TASK MATERIAL —
========================================================================

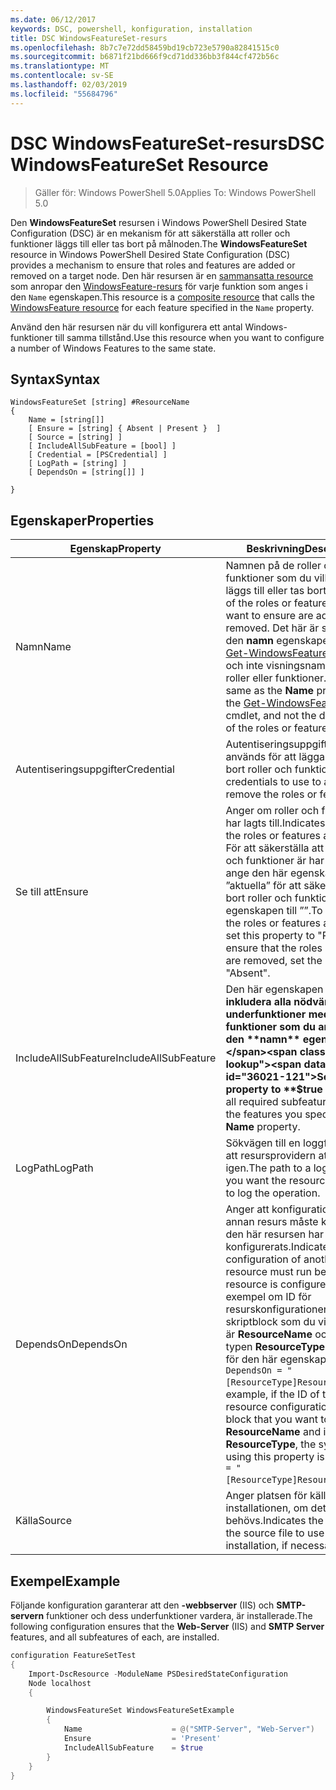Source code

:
 ```yaml
---
ms.date: 06/12/2017
keywords: DSC, powershell, konfiguration, installation
title: DSC WindowsFeatureSet-resurs
ms.openlocfilehash: 8b7c7e72dd58459bd19cb723e5790a82841515c0
ms.sourcegitcommit: b6871f21bd666f9cd71dd336bb3f844cf472b56c
ms.translationtype: MT
ms.contentlocale: sv-SE
ms.lasthandoff: 02/03/2019
ms.locfileid: "55684796"
---
```

# <a name="dsc-windowsfeatureset-resource"></a><span data-ttu-id="36021-103">DSC WindowsFeatureSet-resurs</span><span class="sxs-lookup"><span data-stu-id="36021-103">DSC WindowsFeatureSet Resource</span></span>

> <span data-ttu-id="36021-104">Gäller för: Windows PowerShell 5.0</span><span class="sxs-lookup"><span data-stu-id="36021-104">Applies To: Windows PowerShell 5.0</span></span>

<span data-ttu-id="36021-105">Den **WindowsFeatureSet** resursen i Windows PowerShell Desired State Configuration (DSC) är en mekanism för att säkerställa att roller och funktioner läggs till eller tas bort på målnoden.</span><span class="sxs-lookup"><span data-stu-id="36021-105">The **WindowsFeatureSet** resource in Windows PowerShell Desired State Configuration (DSC) provides a mechanism to ensure that roles and features are added or removed on a target node.</span></span>
<span data-ttu-id="36021-106">Den här resursen är en [sammansatta resource](../../../resources/authoringResourceComposite.md) som anropar den [WindowsFeature-resurs](windowsfeatureResource.md) för varje funktion som anges i den `Name` egenskapen.</span><span class="sxs-lookup"><span data-stu-id="36021-106">This resource is a [composite resource](../../../resources/authoringResourceComposite.md) that calls the [WindowsFeature resource](windowsfeatureResource.md) for each feature specified in the `Name` property.</span></span>

<span data-ttu-id="36021-107">Använd den här resursen när du vill konfigurera ett antal Windows-funktioner till samma tillstånd.</span><span class="sxs-lookup"><span data-stu-id="36021-107">Use this resource when you want to configure a number of Windows Features to the same state.</span></span>

## <a name="syntax"></a><span data-ttu-id="36021-108">Syntax</span><span class="sxs-lookup"><span data-stu-id="36021-108">Syntax</span></span>

```
WindowsFeatureSet [string] #ResourceName
{
    Name = [string[]]
    [ Ensure = [string] { Absent | Present }  ]
    [ Source = [string] ]
    [ IncludeAllSubFeature = [bool] ]
    [ Credential = [PSCredential] ]
    [ LogPath = [string] ]
    [ DependsOn = [string[]] ]

}
```

## <a name="properties"></a><span data-ttu-id="36021-109">Egenskaper</span><span class="sxs-lookup"><span data-stu-id="36021-109">Properties</span></span>

|  <span data-ttu-id="36021-110">Egenskap</span><span class="sxs-lookup"><span data-stu-id="36021-110">Property</span></span>  |  <span data-ttu-id="36021-111">Beskrivning</span><span class="sxs-lookup"><span data-stu-id="36021-111">Description</span></span>   |
|---|---|
| <span data-ttu-id="36021-112">Namn</span><span class="sxs-lookup"><span data-stu-id="36021-112">Name</span></span>| <span data-ttu-id="36021-113">Namnen på de roller och funktioner som du vill kontrollera läggs till eller tas bort.</span><span class="sxs-lookup"><span data-stu-id="36021-113">The names of the roles or features that you want to ensure are added or removed.</span></span> <span data-ttu-id="36021-114">Det här är samma som den **namn** egenskapen för den [Get-WindowsFeature](https://technet.microsoft.com/en-us/library/jj205469.aspx) cmdlet, och inte visningsnamnet för roller eller funktioner.</span><span class="sxs-lookup"><span data-stu-id="36021-114">This is the same as the **Name** property of the [Get-WindowsFeature](https://technet.microsoft.com/en-us/library/jj205469.aspx) cmdlet, and not the display name of the roles or features.</span></span>|
| <span data-ttu-id="36021-115">Autentiseringsuppgifter</span><span class="sxs-lookup"><span data-stu-id="36021-115">Credential</span></span>| <span data-ttu-id="36021-116">Autentiseringsuppgifterna som används för att lägga till eller ta bort roller och funktioner.</span><span class="sxs-lookup"><span data-stu-id="36021-116">The credentials to use to add or remove the roles or features.</span></span>|
| <span data-ttu-id="36021-117">Se till att</span><span class="sxs-lookup"><span data-stu-id="36021-117">Ensure</span></span>| <span data-ttu-id="36021-118">Anger om roller och funktioner har lagts till.</span><span class="sxs-lookup"><span data-stu-id="36021-118">Indicates whether the roles or features are added.</span></span> <span data-ttu-id="36021-119">För att säkerställa att de roller och funktioner är har lagts till, ange den här egenskapen ”aktuella” för att säkerställa att bort roller och funktioner, egenskapen till ””.</span><span class="sxs-lookup"><span data-stu-id="36021-119">To ensure that the roles or features are added, set this property to "Present" To ensure that the roles or features are removed, set the property to "Absent".</span></span>|
| <span data-ttu-id="36021-120">IncludeAllSubFeature</span><span class="sxs-lookup"><span data-stu-id="36021-120">IncludeAllSubFeature</span></span>| <span data-ttu-id="36021-121">Den här egenskapen **$true** att inkludera alla nödvändiga underfunktioner med funktioner som du anger med den **namn** egenskapen.</span><span class="sxs-lookup"><span data-stu-id="36021-121">Set this property to **$true** to include all required subfeatures with of the features you specify with the **Name** property.</span></span>|
| <span data-ttu-id="36021-122">LogPath</span><span class="sxs-lookup"><span data-stu-id="36021-122">LogPath</span></span>| <span data-ttu-id="36021-123">Sökvägen till en loggfil där du vill att resursprovidern att logga in igen.</span><span class="sxs-lookup"><span data-stu-id="36021-123">The path to a log file where you want the resource provider to log the operation.</span></span>|
| <span data-ttu-id="36021-124">DependsOn</span><span class="sxs-lookup"><span data-stu-id="36021-124">DependsOn</span></span>| <span data-ttu-id="36021-125">Anger att konfigurationen av en annan resurs måste köras innan den här resursen har konfigurerats.</span><span class="sxs-lookup"><span data-stu-id="36021-125">Indicates that the configuration of another resource must run before this resource is configured.</span></span> <span data-ttu-id="36021-126">Till exempel om ID för resurskonfigurationen skriptblock som du vill köra först är __ResourceName__ och är av typen __ResourceType__, syntaxen för den här egenskapen är `DependsOn = "[ResourceType]ResourceName"`.</span><span class="sxs-lookup"><span data-stu-id="36021-126">For example, if the ID of the resource configuration script block that you want to run first is __ResourceName__ and its type is __ResourceType__, the syntax for using this property is `DependsOn = "[ResourceType]ResourceName"`.</span></span>|
| <span data-ttu-id="36021-127">Källa</span><span class="sxs-lookup"><span data-stu-id="36021-127">Source</span></span>| <span data-ttu-id="36021-128">Anger platsen för källfilen för installationen, om det behövs.</span><span class="sxs-lookup"><span data-stu-id="36021-128">Indicates the location of the source file to use for installation, if necessary.</span></span>|

## <a name="example"></a><span data-ttu-id="36021-129">Exempel</span><span class="sxs-lookup"><span data-stu-id="36021-129">Example</span></span>

<span data-ttu-id="36021-130">Följande konfiguration garanterar att den **-webbserver** (IIS) och **SMTP-servern** funktioner och dess underfunktioner vardera, är installerade.</span><span class="sxs-lookup"><span data-stu-id="36021-130">The following configuration ensures that the **Web-Server** (IIS) and **SMTP Server** features, and all subfeatures of each, are installed.</span></span>

```powershell
configuration FeatureSetTest
{
    Import-DscResource -ModuleName PSDesiredStateConfiguration
    Node localhost
    {

        WindowsFeatureSet WindowsFeatureSetExample
        {
            Name                    = @("SMTP-Server", "Web-Server")
            Ensure                  = 'Present'
            IncludeAllSubFeature    = $true
        }
    }
}
```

========================================================================

ASSIGNED TASK —
Copy the listing exactly. Leave the pictures out.

SOLUTION TO THE EXERCISE —
Source code

:
 ```yaml
---
ms.date: 06/12/2017
keywords: DSC, powershell, konfiguration, installation
title: DSC WindowsFeatureSet-resurs
ms.openlocfilehash: 8b7c7e72dd58459bd19cb723e5790a82841515c0
ms.sourcegitcommit: b6871f21bd666f9cd71dd336bb3f844cf472b56c
ms.translationtype: MT
ms.contentlocale: sv-SE
ms.lasthandoff: 02/03/2019
ms.locfileid: "55684796"
---
```

# <a name="dsc-windowsfeatureset-resource"></a><span data-ttu-id="36021-103">DSC WindowsFeatureSet-resurs</span><span class="sxs-lookup"><span data-stu-id="36021-103">DSC WindowsFeatureSet Resource</span></span>

> <span data-ttu-id="36021-104">Gäller för: Windows PowerShell 5.0</span><span class="sxs-lookup"><span data-stu-id="36021-104">Applies To: Windows PowerShell 5.0</span></span>

<span data-ttu-id="36021-105">Den **WindowsFeatureSet** resursen i Windows PowerShell Desired State Configuration (DSC) är en mekanism för att säkerställa att roller och funktioner läggs till eller tas bort på målnoden.</span><span class="sxs-lookup"><span data-stu-id="36021-105">The **WindowsFeatureSet** resource in Windows PowerShell Desired State Configuration (DSC) provides a mechanism to ensure that roles and features are added or removed on a target node.</span></span>
<span data-ttu-id="36021-106">Den här resursen är en [sammansatta resource](../../../resources/authoringResourceComposite.md) som anropar den [WindowsFeature-resurs](windowsfeatureResource.md) för varje funktion som anges i den `Name` egenskapen.</span><span class="sxs-lookup"><span data-stu-id="36021-106">This resource is a [composite resource](../../../resources/authoringResourceComposite.md) that calls the [WindowsFeature resource](windowsfeatureResource.md) for each feature specified in the `Name` property.</span></span>

<span data-ttu-id="36021-107">Använd den här resursen när du vill konfigurera ett antal Windows-funktioner till samma tillstånd.</span><span class="sxs-lookup"><span data-stu-id="36021-107">Use this resource when you want to configure a number of Windows Features to the same state.</span></span>

## <a name="syntax"></a><span data-ttu-id="36021-108">Syntax</span><span class="sxs-lookup"><span data-stu-id="36021-108">Syntax</span></span>

```
WindowsFeatureSet [string] #ResourceName
{
    Name = [string[]]
    [ Ensure = [string] { Absent | Present }  ]
    [ Source = [string] ]
    [ IncludeAllSubFeature = [bool] ]
    [ Credential = [PSCredential] ]
    [ LogPath = [string] ]
    [ DependsOn = [string[]] ]

}
```

## <a name="properties"></a><span data-ttu-id="36021-109">Egenskaper</span><span class="sxs-lookup"><span data-stu-id="36021-109">Properties</span></span>

|  <span data-ttu-id="36021-110">Egenskap</span><span class="sxs-lookup"><span data-stu-id="36021-110">Property</span></span>  |  <span data-ttu-id="36021-111">Beskrivning</span><span class="sxs-lookup"><span data-stu-id="36021-111">Description</span></span>   |
|---|---|
| <span data-ttu-id="36021-112">Namn</span><span class="sxs-lookup"><span data-stu-id="36021-112">Name</span></span>| <span data-ttu-id="36021-113">Namnen på de roller och funktioner som du vill kontrollera läggs till eller tas bort.</span><span class="sxs-lookup"><span data-stu-id="36021-113">The names of the roles or features that you want to ensure are added or removed.</span></span> <span data-ttu-id="36021-114">Det här är samma som den **namn** egenskapen för den [Get-WindowsFeature](https://technet.microsoft.com/en-us/library/jj205469.aspx) cmdlet, och inte visningsnamnet för roller eller funktioner.</span><span class="sxs-lookup"><span data-stu-id="36021-114">This is the same as the **Name** property of the [Get-WindowsFeature](https://technet.microsoft.com/en-us/library/jj205469.aspx) cmdlet, and not the display name of the roles or features.</span></span>|
| <span data-ttu-id="36021-115">Autentiseringsuppgifter</span><span class="sxs-lookup"><span data-stu-id="36021-115">Credential</span></span>| <span data-ttu-id="36021-116">Autentiseringsuppgifterna som används för att lägga till eller ta bort roller och funktioner.</span><span class="sxs-lookup"><span data-stu-id="36021-116">The credentials to use to add or remove the roles or features.</span></span>|
| <span data-ttu-id="36021-117">Se till att</span><span class="sxs-lookup"><span data-stu-id="36021-117">Ensure</span></span>| <span data-ttu-id="36021-118">Anger om roller och funktioner har lagts till.</span><span class="sxs-lookup"><span data-stu-id="36021-118">Indicates whether the roles or features are added.</span></span> <span data-ttu-id="36021-119">För att säkerställa att de roller och funktioner är har lagts till, ange den här egenskapen ”aktuella” för att säkerställa att bort roller och funktioner, egenskapen till ””.</span><span class="sxs-lookup"><span data-stu-id="36021-119">To ensure that the roles or features are added, set this property to "Present" To ensure that the roles or features are removed, set the property to "Absent".</span></span>|
| <span data-ttu-id="36021-120">IncludeAllSubFeature</span><span class="sxs-lookup"><span data-stu-id="36021-120">IncludeAllSubFeature</span></span>| <span data-ttu-id="36021-121">Den här egenskapen **$true** att inkludera alla nödvändiga underfunktioner med funktioner som du anger med den **namn** egenskapen.</span><span class="sxs-lookup"><span data-stu-id="36021-121">Set this property to **$true** to include all required subfeatures with of the features you specify with the **Name** property.</span></span>|
| <span data-ttu-id="36021-122">LogPath</span><span class="sxs-lookup"><span data-stu-id="36021-122">LogPath</span></span>| <span data-ttu-id="36021-123">Sökvägen till en loggfil där du vill att resursprovidern att logga in igen.</span><span class="sxs-lookup"><span data-stu-id="36021-123">The path to a log file where you want the resource provider to log the operation.</span></span>|
| <span data-ttu-id="36021-124">DependsOn</span><span class="sxs-lookup"><span data-stu-id="36021-124">DependsOn</span></span>| <span data-ttu-id="36021-125">Anger att konfigurationen av en annan resurs måste köras innan den här resursen har konfigurerats.</span><span class="sxs-lookup"><span data-stu-id="36021-125">Indicates that the configuration of another resource must run before this resource is configured.</span></span> <span data-ttu-id="36021-126">Till exempel om ID för resurskonfigurationen skriptblock som du vill köra först är __ResourceName__ och är av typen __ResourceType__, syntaxen för den här egenskapen är `DependsOn = "[ResourceType]ResourceName"`.</span><span class="sxs-lookup"><span data-stu-id="36021-126">For example, if the ID of the resource configuration script block that you want to run first is __ResourceName__ and its type is __ResourceType__, the syntax for using this property is `DependsOn = "[ResourceType]ResourceName"`.</span></span>|
| <span data-ttu-id="36021-127">Källa</span><span class="sxs-lookup"><span data-stu-id="36021-127">Source</span></span>| <span data-ttu-id="36021-128">Anger platsen för källfilen för installationen, om det behövs.</span><span class="sxs-lookup"><span data-stu-id="36021-128">Indicates the location of the source file to use for installation, if necessary.</span></span>|

## <a name="example"></a><span data-ttu-id="36021-129">Exempel</span><span class="sxs-lookup"><span data-stu-id="36021-129">Example</span></span>

<span data-ttu-id="36021-130">Följande konfiguration garanterar att den **-webbserver** (IIS) och **SMTP-servern** funktioner och dess underfunktioner vardera, är installerade.</span><span class="sxs-lookup"><span data-stu-id="36021-130">The following configuration ensures that the **Web-Server** (IIS) and **SMTP Server** features, and all subfeatures of each, are installed.</span></span>

```powershell
configuration FeatureSetTest
{
    Import-DscResource -ModuleName PSDesiredStateConfiguration
    Node localhost
    {

        WindowsFeatureSet WindowsFeatureSetExample
        {
            Name                    = @("SMTP-Server", "Web-Server")
            Ensure                  = 'Present'
            IncludeAllSubFeature    = $true
        }
    }
}
```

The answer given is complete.